Understanding ElasticSearch Analyzers
Sadly, lots of early Internet beer recipes aren’t necessarily in an easily digestible format; that is, these recipes are unstructured intermixed lists of directions and ingredients often originally composed in an email or forum post.
So while it’s hard to easily put these recipes into traditional data stores (ostensibly for easier searching), they’re perfect for ElasticSearch in their current form.
Accordingly, imagine an ElasticSearch index full of beer recipes, since…well…I enjoy making beer (and drinking it too).
First, I’ll add some beer recipes into ElasticSearch using Node’s ElasticSearch Client(note that the code is CoffeeScript though). I’ll be adding these beer recipes into a beer_recipes
index like so:
Adding a beer recipe
beer_1 = { name: "Todd Enders' Witbier", style: "wit, Belgian ale, wheat beer", ingredients: "4.0 lbs Belgian pils malt, 4.0 lbs raw soft red winter wheat, 0.5 lbs rolled oats, 0.75 oz coriander, freshly ground Zest from two table oranges and two lemons, 1.0 oz 3.1% AA Saaz, 3/4 corn sugar for priming, Hoegaarden strain yeast" } client.index('beer_recipes', 'beer', beer_1).on('data', (data) -> console.log(data) ).exec()
Note how the interesting part of a recipe JSON document, dubbed beer_1
is found in the ingredients
field. This field is basically a big string of valuable text (you can imagine how this string was essentially the body of an email). So while the ingredients
field is unstructured, it’s something clearly that people will want to search on.
I will add one more recipe for good measure:
Adding a second beer recipe
beer_2 = { name: "Wit", style: "wit, Belgian ale, wheat beer", ingredients: "4 lbs DeWulf-Cosyns 'Pils' malt, 3 lbs brewers' flaked wheat (inauthentic; will try raw wheat nest time), 6 oz rolled oats, 1 oz Saaz hops (3.3% AA), 0.75 oz bitter (Curacao) orange peel quarters (dried), 1 oz sweet orange peel (dried), 0.75 oz coriander (cracked), 0.75 oz anise seed, one small pinch cumin, 0.75 cup corn sugar (priming), 10 ml 88% food-grade lactic acid (at bottling), BrewTek 'Belgian Wheat' yeast" } client.index('beer_recipes', 'beer', beer_2).on('data', (data) -> console.log(data) ).exec()
It’s a hot summers day and I’m thinking I’d like to make a beer with lemon as an ingredient (to be clear: I want to use lemon zest, which is obtained from a lemon peel). So naturally, I need to find (i.e. search for) a recipe with lemons in it.

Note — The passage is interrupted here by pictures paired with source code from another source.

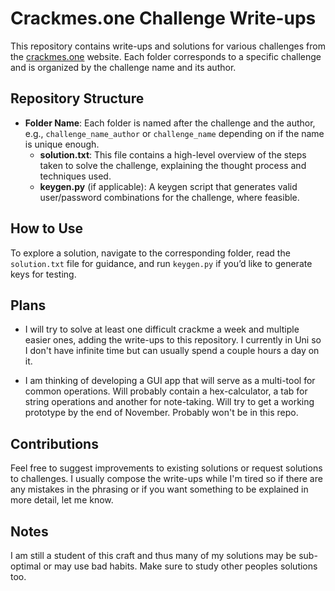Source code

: # Crackmes.one Challenge Write-ups

This repository contains write-ups and solutions for various challenges from the [crackmes.one](https://crackmes.one/) website. Each folder corresponds to a specific challenge and is organized by the challenge name and its author.

## Repository Structure

- **Folder Name**: Each folder is named after the challenge and the author, e.g., `challenge_name_author` or `challenge_name` depending on if the name is unique enough.
  - **solution.txt**: This file contains a high-level overview of the steps taken to solve the challenge, explaining the thought process and techniques used.
  - **keygen.py** (if applicable): A keygen script that generates valid user/password combinations for the challenge, where feasible.

## How to Use

To explore a solution, navigate to the corresponding folder, read the `solution.txt` file for guidance, and run `keygen.py` if you’d like to generate keys for testing.

## Plans 
- I will try to solve at least one difficult crackme a week and multiple easier ones, adding the write-ups to this repository. I currently in Uni so I don't have infinite time but can usually spend a couple hours a day on it. 

- I am thinking of developing a GUI app that will serve as a multi-tool for common operations. Will probably contain a hex-calculator, a tab for string operations and another for note-taking. Will try to get a working prototype by the end of November. Probably won't be in this repo.

## Contributions

Feel free to suggest improvements to existing solutions or request solutions to challenges. I usually compose the write-ups while I'm tired so if there are any mistakes in the phrasing or if you want something to be explained in more detail, let me know. 


## Notes
I am still a student of this craft and thus many of my solutions may be sub-optimal or may use bad habits. Make sure to study other peoples solutions too. 
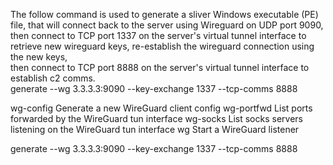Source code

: <!---------------------------------------------------------------------------------
Copyright: (c) BLS OPS LLC.
This program is free software: you can redistribute it and/or modify
it under the terms of the GNU General Public License as published by
the Free Software Foundation, version 3.
This program is distributed in the hope that it will be useful,
but WITHOUT ANY WARRANTY; without even the implied warranty of
MERCHANTABILITY or FITNESS FOR A PARTICULAR PURPOSE. See the
GNU General Public License for more details.
You should have received a copy of the GNU General Public License
along with this program. If not, see <https://www.gnu.org/licenses/>.
--------------------------------------------------------------------------------->
The follow command is used to generate a sliver Windows executable (PE) file, that will connect back to the server using Wireguard on UDP port 9090,                                                                    
then connect to TCP port 1337 on the server's virtual tunnel interface to retrieve new wireguard keys, re-establish the wireguard connection using the new keys,                                                        
then connect to TCP port 8888 on the server's virtual tunnel interface to establish c2 comms.                                                                                                                           
        generate --wg 3.3.3.3:9090 --key-exchange 1337 --tcp-comms 8888



  wg-config   Generate a new WireGuard client config
  wg-portfwd  List ports forwarded by the WireGuard tun interface
  wg-socks    List socks servers listening on the WireGuard tun interface
  wg                Start a WireGuard listener



generate --wg 3.3.3.3:9090 --key-exchange 1337 --tcp-comms 8888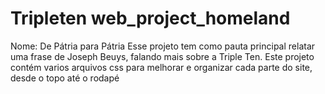 # Tripleten web_project_homeland
Nome: De Pátria para Pátria
Esse projeto tem como pauta principal relatar uma frase de Joseph Beuys, falando mais sobre a Triple Ten.
Este projeto contém varios arquivos css para melhorar e organizar cada parte do site, desde o topo até o rodapé
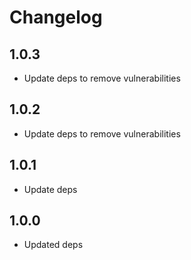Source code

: # Changelog

## 1.0.3

- Update deps to remove vulnerabilities


## 1.0.2

- Update deps to remove vulnerabilities


## 1.0.1

- Update deps

## 1.0.0

- Updated deps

Consequently, I’ll search my index for recipes that contain the word “lemon” like so:
Searching for lemon
query = { "query" : { "term" : { "ingredients" : "lemon" } } } client.search('beer_recipes', 'beer', query).on('data', (data) -> data = JSON.parse(data) for doc in data.hits.hits console.log doc._source.style console.log doc._source.name console.log doc._source.ingredients ).exec()
But nothing shows up – there are no results! Why is that?
If you look closely in the earlier code example (specifically, the beer_1
JSON document), you can see that the word “lemons” is in the text (i.e. “…two table oranges and two lemons…”). It turns out, by default, the way values are indexed by ElasticSearch, lemon doesn’t necessarily match – lemons does though.
Searching for lemons
query = { "query" : { "term" : { "ingredients" : "lemons" } } } client.search('beer_recipes', 'beer', query).on('data', (data) -> data = JSON.parse(data) for doc in data.hits.hits console.log doc._source.style console.log doc._source.name console.log doc._source.ingredients ).exec()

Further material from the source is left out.